Joyce Hunt, a Honolulu obstetrician who also served on medical missions to the Philippines, Vietnam, Croatia and India, died Dec. 22. She was 62.
During her 15-year career as an obstetrician, Hunt delivered hundreds of babies and performed scores of surgeries on Oahu.
In 1999 Hunt was diagnosed with a brain tumor and had to give up her medical practice. She was, however, able to continue her humanitarian work, supporting medical missions and accompanying the Aloha Medical Mission to the Philippines as a photographer.
Hunt pursued photography, and the International Society of Photographers recognized her in 2004 for Outstanding Achievement in Amateur Photography. The photos were published in "Images of Aloha Medical Mission."
Hunt, born Joyce Lee Bogle on Oct. 17, 1949, in Detroit, was raised in Kailua and graduated from Kailua High School.

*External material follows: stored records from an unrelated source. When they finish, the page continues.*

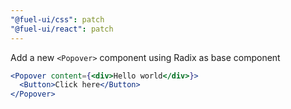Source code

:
 ```yaml
---
"@fuel-ui/css": patch
"@fuel-ui/react": patch
---
```


Add a new `<Popover>` component using Radix as base component

```jsx
<Popover content={<div>Hello world</div>}>
  <Button>Click here</Button>
</Popover>
```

She married William Hunt in 1968. They moved to New York, where she took classes at Columbia University while he earned his law degree there.

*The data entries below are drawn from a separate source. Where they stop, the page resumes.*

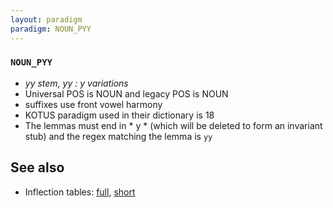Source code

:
 ```yaml
---
layout: paradigm
paradigm: NOUN_PYY
---
```

### ` NOUN_PYY `

* _yy stem, yy : y variations_
* Universal POS is NOUN and legacy POS is NOUN
* suffixes use front vowel harmony
* KOTUS paradigm used in their dictionary is 18
* The lemmas must end in * y * (which will be deleted to form an invariant stub) and the regex matching the lemma is ` yy `

## See also

* Inflection tables: [full](gen/P/pyy.html), [short](gen/P/pyy_wikt.html)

The couple returned in 1972 to Hawaii, where Hunt continued her education at the University of Hawaii part time while raising her children. She earned a degree in zoology in 1978, a medical degree in 1983 from the John A. Burns School of Medicine and did her residency in obstetrics and gynecology.
She was a fellow of the American College of Obstetrics and Gynecology and a clinical instructor of obstetrics and gynecology at the Burns medical school.
Hunt is survived by husband William, daughters Malia Kakos and Makena, son Jesse, mother Carol Jacobs, sisters Linda Bogle and Christie Brann, brother Steven Bogle and two grandsons.
Services will be announced later.
In lieu of flowers, contributions are welcome in Hunt’s name to Aloha Medical Mission, 810 N. Vineyard Blvd., Honolulu 96817.